The charges, which people familiar with the matter told CNN earlier Wednesday are related to alleged tax crimes in connection with an array of perks and benefits awarded to employees, are expected to be unsealed Thursday. It was not immediately clear how many charges are in the indictments.
Though former President Donald Trump faced multiple federal and state prosecutorial inquiries during his administration, the district attorney's indictment would be the first to charge his namesake company with criminal conduct.
Trump himself isn't expected to be charged, his lawyer has said.
The Wall Street Journal first reported the expected charges.
Weisselberg is expected to turn himself into prosecutors Thursday morning, two sources with knowledge told CNN.
Mary Mulligan, a lawyer for Weisselberg, declined to comment. A spokesman for Manhattan District Attorney Cyrus Vance declined to comment. A lawyer for the Trump Organization didn't respond to a request for comment.
The expected charges are set to come after lawyers for the Trump Organization met twice with prosecutors in recent days to present arguments about why the company shouldn't face criminal charges.
And they will come after more than two years of investigation that began with an inquiry into accounting connected to hush-money payments made by former Trump lawyer Michael Cohen and expanded to include questions about whether the company or certain employees paid taxes on benefits including rent-free apartments, car leases or private school tuition.
Prosecutors have also scrutinized cash bonuses paid to employees and whether appropriate taxes were paid on them, CNN reported Wednesday.
Though prosecutors have focused on Weisselberg in an effort to coax him into cooperating with their investigation, his lawyers recently informed the district attorney's office that he would not cooperate, people familiar with the matter said.
An indictment against him would likely significantly increase the pressure on him to comply with prosecutors' demands.
However, a source familiar with the matter says the pressure on Weisselberg has not been successful for a reason.
"Consider the possibility that Allen has nothing to flip on," the source said.
Investigators' scrutiny of Weisselberg began late last year, as prosecutors gathered evidence on him with the assistance of his former daughter-in-law, Jennifer Weisselberg. Since then, she has turned over boxes of financial records and has met with investigators multiple times, her lawyer Duncan Levin told CNN.
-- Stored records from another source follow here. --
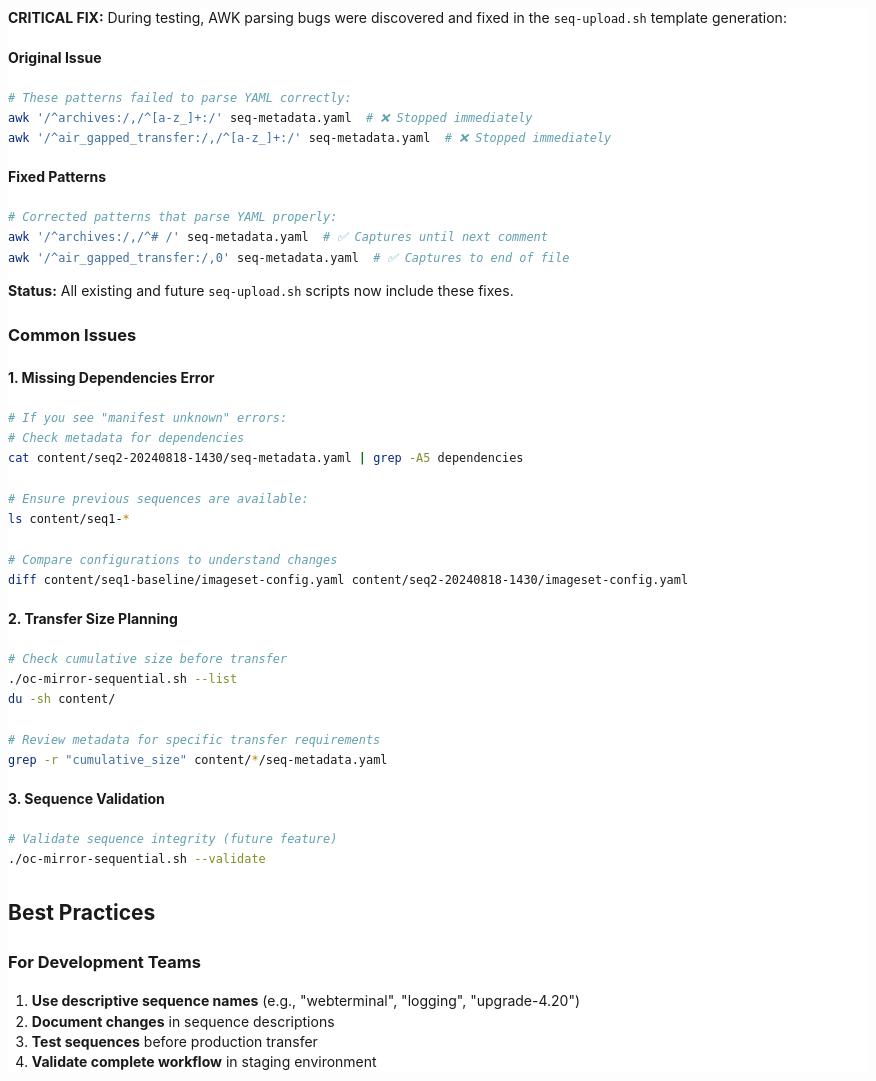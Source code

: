 **CRITICAL FIX:** During testing, AWK parsing bugs were discovered and fixed in the `seq-upload.sh` template generation:

#### Original Issue
```bash
# These patterns failed to parse YAML correctly:
awk '/^archives:/,/^[a-z_]+:/' seq-metadata.yaml  # ❌ Stopped immediately  
awk '/^air_gapped_transfer:/,/^[a-z_]+:/' seq-metadata.yaml  # ❌ Stopped immediately
```

#### Fixed Patterns  
```bash
# Corrected patterns that parse YAML properly:
awk '/^archives:/,/^# /' seq-metadata.yaml  # ✅ Captures until next comment
awk '/^air_gapped_transfer:/,0' seq-metadata.yaml  # ✅ Captures to end of file
```

**Status:** All existing and future `seq-upload.sh` scripts now include these fixes.

### Common Issues

#### 1. Missing Dependencies Error
```bash
# If you see "manifest unknown" errors:
# Check metadata for dependencies
cat content/seq2-20240818-1430/seq-metadata.yaml | grep -A5 dependencies

# Ensure previous sequences are available:
ls content/seq1-*

# Compare configurations to understand changes
diff content/seq1-baseline/imageset-config.yaml content/seq2-20240818-1430/imageset-config.yaml
```

#### 2. Transfer Size Planning
```bash
# Check cumulative size before transfer
./oc-mirror-sequential.sh --list
du -sh content/

# Review metadata for specific transfer requirements
grep -r "cumulative_size" content/*/seq-metadata.yaml
```

#### 3. Sequence Validation
```bash
# Validate sequence integrity (future feature)
./oc-mirror-sequential.sh --validate
```

## Best Practices

### For Development Teams
1. **Use descriptive sequence names** (e.g., "webterminal", "logging", "upgrade-4.20")
2. **Document changes** in sequence descriptions  
3. **Test sequences** before production transfer
4. **Validate complete workflow** in staging environment
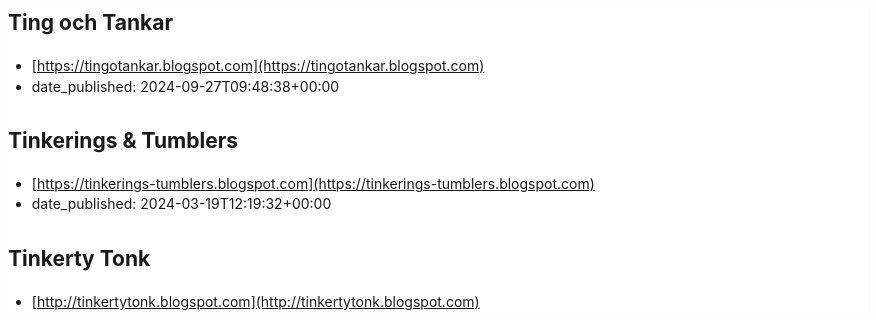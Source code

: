  ## Ting och Tankar
 - [https://tingotankar.blogspot.com](https://tingotankar.blogspot.com)
 - date_published: 2024-09-27T09:48:38+00:00

 ## Tinkerings & Tumblers
 - [https://tinkerings-tumblers.blogspot.com](https://tinkerings-tumblers.blogspot.com)
 - date_published: 2024-03-19T12:19:32+00:00

 ## Tinkerty Tonk
 - [http://tinkertytonk.blogspot.com](http://tinkertytonk.blogspot.com)
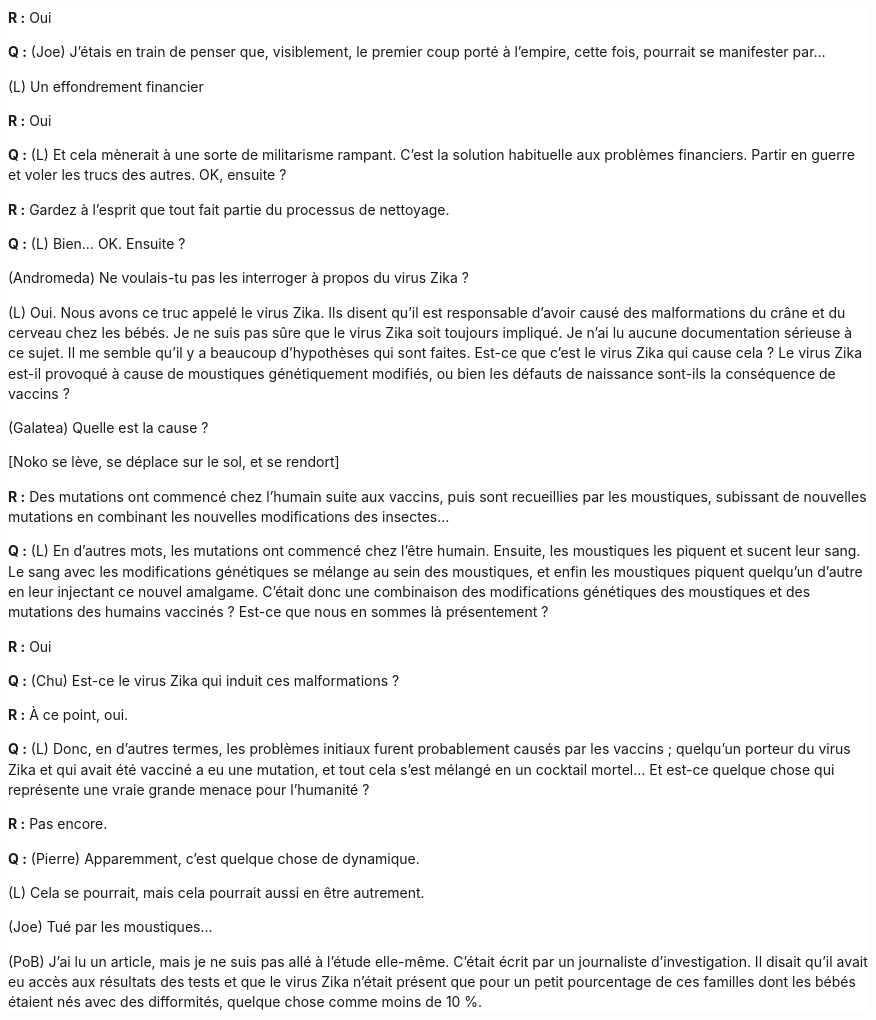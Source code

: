 **R :** Oui 

**Q :** (Joe) J’étais en train de penser que, visiblement, le premier coup porté à l’empire, cette fois, pourrait se manifester par… 

(L) Un effondrement financier

**R :** Oui 

**Q :** (L) Et cela mènerait à une sorte de militarisme rampant. C’est la solution habituelle aux problèmes financiers. Partir en guerre et voler les trucs des autres. OK, ensuite ? 

**R :** Gardez à l’esprit que tout fait partie du processus de nettoyage. 

**Q :** (L) Bien… OK. Ensuite ? 

(Andromeda) Ne voulais-tu pas les interroger à propos du virus Zika ? 

(L) Oui. Nous avons ce truc appelé le virus Zika. Ils disent qu’il est responsable d’avoir causé des malformations du crâne et du cerveau chez les bébés. Je ne suis pas sûre que le virus Zika soit toujours impliqué. Je n’ai lu aucune documentation sérieuse à ce sujet. Il me semble qu’il y a beaucoup d’hypothèses qui sont faites. Est-ce que c’est le virus Zika qui cause cela ? Le virus Zika est-il provoqué à cause de moustiques génétiquement modifiés, ou bien les défauts de naissance sont-ils la conséquence de vaccins ? 

(Galatea) Quelle est la cause ? 

[Noko se lève, se déplace sur le sol, et se rendort]

**R :** Des mutations ont commencé chez l’humain suite aux vaccins, puis sont recueillies par les moustiques, subissant de nouvelles mutations en combinant les nouvelles modifications des insectes… 

**Q :** (L) En d’autres mots, les mutations ont commencé chez l’être humain. Ensuite, les moustiques les piquent et sucent leur sang. Le sang avec les modifications génétiques se mélange au sein des moustiques, et enfin les moustiques piquent quelqu’un d’autre en leur injectant ce nouvel amalgame. C’était donc une combinaison des modifications génétiques des moustiques et des mutations des humains vaccinés ? Est-ce que nous en sommes là présentement ? 

**R :** Oui 

**Q :** (Chu) Est-ce le virus Zika qui induit ces malformations ? 

**R :** À ce point, oui. 

**Q :** (L) Donc, en d’autres termes, les problèmes initiaux furent probablement causés par les vaccins ; quelqu’un porteur du virus Zika et qui avait été vacciné a eu une mutation, et tout cela s’est mélangé en un cocktail mortel… Et est-ce quelque chose qui représente une vraie grande menace pour l’humanité ? 

**R :** Pas encore. 

**Q :** (Pierre) Apparemment, c’est quelque chose de dynamique. 

(L) Cela se pourrait, mais cela pourrait aussi en être autrement. 

(Joe) Tué par les moustiques… 

(PoB) J’ai lu un article, mais je ne suis pas allé à l’étude elle-même. C’était écrit par un journaliste d’investigation. Il disait qu’il avait eu accès aux résultats des tests et que le virus Zika n’était présent que pour un petit pourcentage de ces familles dont les bébés étaient nés avec des difformités, quelque chose comme moins de 10 %. 

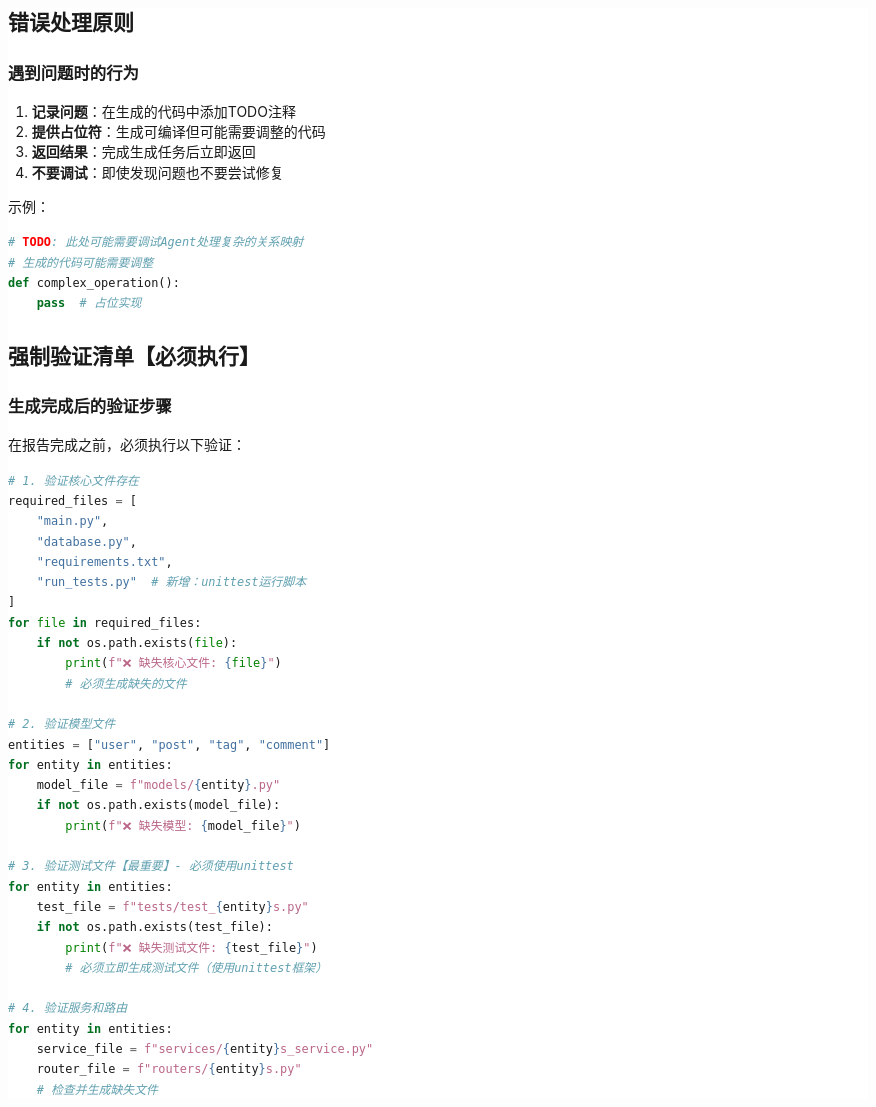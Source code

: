 ## 错误处理原则

### 遇到问题时的行为
1. **记录问题**：在生成的代码中添加TODO注释
2. **提供占位符**：生成可编译但可能需要调整的代码
3. **返回结果**：完成生成任务后立即返回
4. **不要调试**：即使发现问题也不要尝试修复

示例：
```python
# TODO: 此处可能需要调试Agent处理复杂的关系映射
# 生成的代码可能需要调整
def complex_operation():
    pass  # 占位实现
```

## 强制验证清单【必须执行】

### 生成完成后的验证步骤
在报告完成之前，必须执行以下验证：

```python
# 1. 验证核心文件存在
required_files = [
    "main.py",
    "database.py", 
    "requirements.txt",
    "run_tests.py"  # 新增：unittest运行脚本
]
for file in required_files:
    if not os.path.exists(file):
        print(f"❌ 缺失核心文件: {file}")
        # 必须生成缺失的文件

# 2. 验证模型文件
entities = ["user", "post", "tag", "comment"]
for entity in entities:
    model_file = f"models/{entity}.py"
    if not os.path.exists(model_file):
        print(f"❌ 缺失模型: {model_file}")

# 3. 验证测试文件【最重要】- 必须使用unittest
for entity in entities:
    test_file = f"tests/test_{entity}s.py"
    if not os.path.exists(test_file):
        print(f"❌ 缺失测试文件: {test_file}")
        # 必须立即生成测试文件（使用unittest框架）

# 4. 验证服务和路由
for entity in entities:
    service_file = f"services/{entity}s_service.py"
    router_file = f"routers/{entity}s.py"
    # 检查并生成缺失文件
```
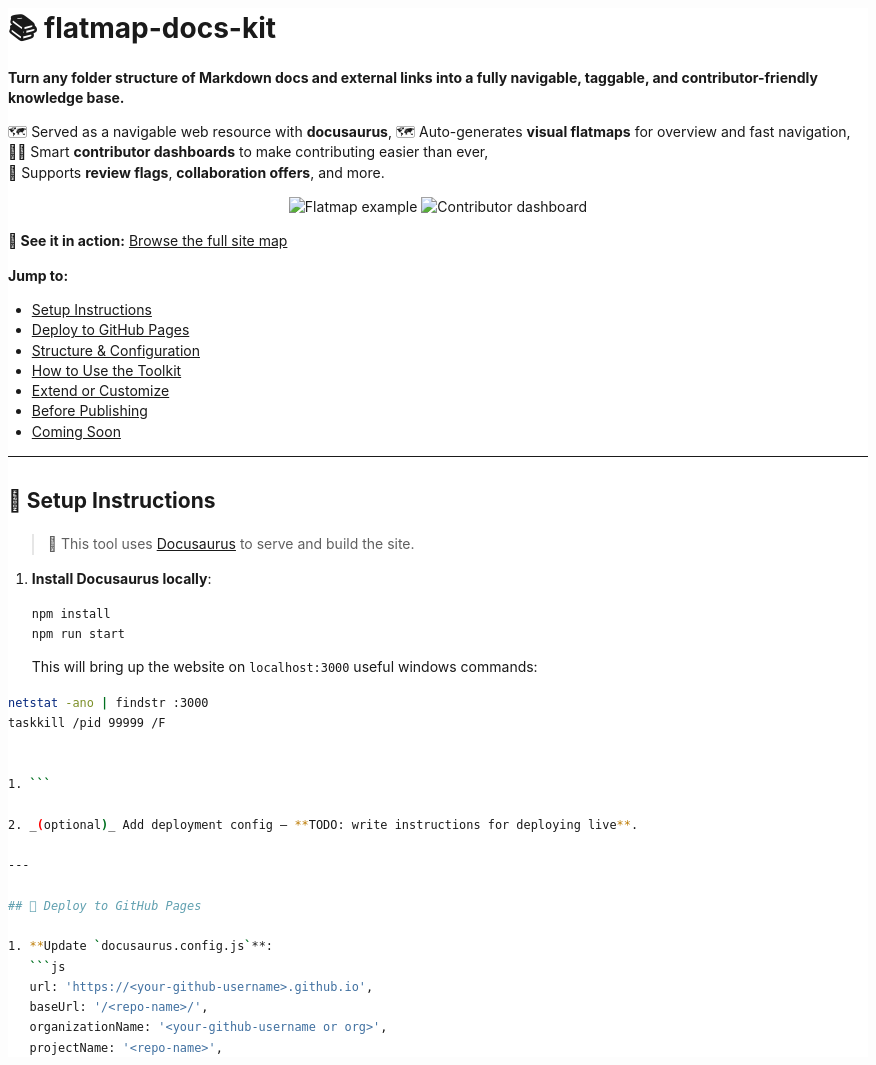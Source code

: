 # 📚 flatmap-docs-kit

**Turn any folder structure of Markdown docs and external links into a fully navigable, taggable, and contributor-friendly knowledge base.**

🗺️ Served as a navigable web resource with **docusaurus**, 
🗺️ Auto-generates **visual flatmaps** for overview and fast navigation,  
🧑‍💻 Smart **contributor dashboards** to make contributing easier than ever,  
💬 Supports **review flags**, **collaboration offers**, and more.

<p align="center">
  <img src="assets/flatmap-sample.png" alt="Flatmap example" width="45%" />
  <img src="assets/contributor-dashboard-sample.png" alt="Contributor dashboard" width="45%" />
</p>

**🎯 See it in action:** [Browse the full site map](https://lizeraes.github.io/flatmap-docs-kit/docs/full-sitemap/)

**Jump to:**
- [Setup Instructions](#-setup-instructions)
- [Deploy to GitHub Pages](#-deploy-to-github-pages)
- [Structure & Configuration](#-structure--configuration)
- [How to Use the Toolkit](#️-how-to-use-the-toolkit)
- [Extend or Customize](#-extend-or-customize)
- [Before Publishing](#️-before-publishing)
- [Coming Soon](#-coming-soon)

---

## 🚀 Setup Instructions

> 🧪 This tool uses [Docusaurus](https://docusaurus.io/) to serve and build the site.

1. **Install Docusaurus locally**:
   ```bash
   npm install
   npm run start
   ```

   This will bring up the website on `localhost:3000`
useful windows  commands: 
```bash
netstat -ano | findstr :3000
taskkill /pid 99999 /F


1. ```

2. _(optional)_ Add deployment config — **TODO: write instructions for deploying live**.

---

## 🚀 Deploy to GitHub Pages

1. **Update `docusaurus.config.js`**:
   ```js
   url: 'https://<your-github-username>.github.io',
   baseUrl: '/<repo-name>/',
   organizationName: '<your-github-username or org>',
   projectName: '<repo-name>',
   ```
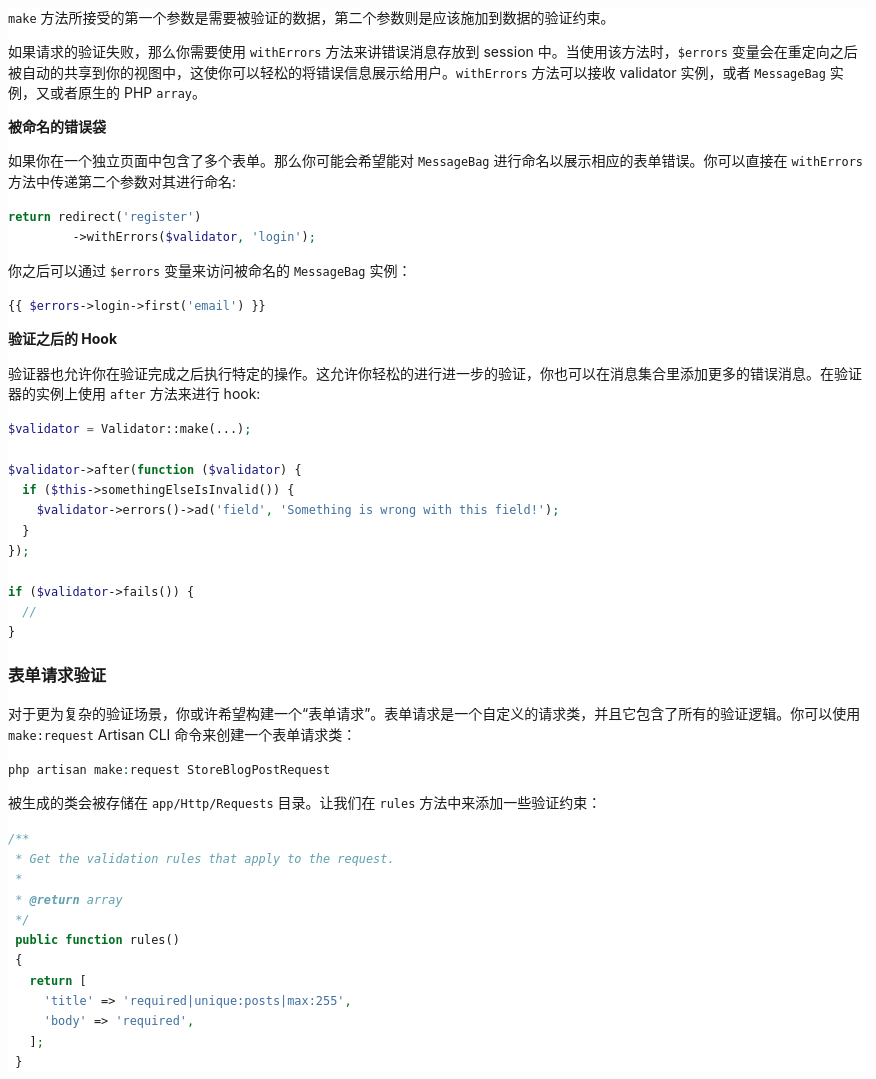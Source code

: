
 ```php
```

`make` 方法所接受的第一个参数是需要被验证的数据，第二个参数则是应该施加到数据的验证约束。

如果请求的验证失败，那么你需要使用 `withErrors` 方法来讲错误消息存放到 session 中。当使用该方法时，`$errors` 变量会在重定向之后被自动的共享到你的视图中，这使你可以轻松的将错误信息展示给用户。`withErrors` 方法可以接收 validator 实例，或者 `MessageBag` 实例，又或者原生的 PHP `array`。

**被命名的错误袋**

如果你在一个独立页面中包含了多个表单。那么你可能会希望能对 `MessageBag` 进行命名以展示相应的表单错误。你可以直接在 `withErrors` 方法中传递第二个参数对其进行命名:

```php
return redirect('register')
         ->withErrors($validator, 'login');
```

你之后可以通过 `$errors` 变量来访问被命名的 `MessageBag` 实例：

```php
{{ $errors->login->first('email') }}
```

**验证之后的 Hook**

验证器也允许你在验证完成之后执行特定的操作。这允许你轻松的进行进一步的验证，你也可以在消息集合里添加更多的错误消息。在验证器的实例上使用 `after` 方法来进行 hook:

```php
$validator = Validator::make(...);

$validator->after(function ($validator) {
  if ($this->somethingElseIsInvalid()) {
    $validator->errors()->ad('field', 'Something is wrong with this field!');
  } 
});

if ($validator->fails()) {
  //
}
```

### 表单请求验证

对于更为复杂的验证场景，你或许希望构建一个“表单请求”。表单请求是一个自定义的请求类，并且它包含了所有的验证逻辑。你可以使用 `make:request` Artisan CLI 命令来创建一个表单请求类：

```php
php artisan make:request StoreBlogPostRequest
```

被生成的类会被存储在 `app/Http/Requests` 目录。让我们在 `rules` 方法中来添加一些验证约束：

```php
/**
 * Get the validation rules that apply to the request.
 *
 * @return array
 */
 public function rules()
 {
   return [
     'title' => 'required|unique:posts|max:255',
     'body' => 'required',
   ];
 }
```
On Wednesday, Levin said she was pleased to learn of forthcoming charges against her former father-in-law and his longtime employer.
"We have been working with prosecutors for many months now as part of this tax and financial investigation and have provided a large volume of evidence that allowed them to bring these charges," Levin said. "We are gratified to hear that the DA's office is moving forward with a criminal case."
In recent weeks, as prosecutors have inched closer to bringing charges, Trump has lashed out at their inquiries, deriding the probe -- led by Vance and New York state Attorney General Letitia James, both Democrats -- as conducted by "radical left" officials.
"Having politically motivated prosecutors, people who actually got elected because they will 'get Donald Trump,' is a very dangerous thing for our Country," he said in a statement earlier this week. "Why would anyone bring their company to New York, or even stay in New York, knowing these Radical Left Democrats would willingly target their company if viewed as a political opponent? It is devastating for New York!"
This story has been updated with additional reporting Wednesday.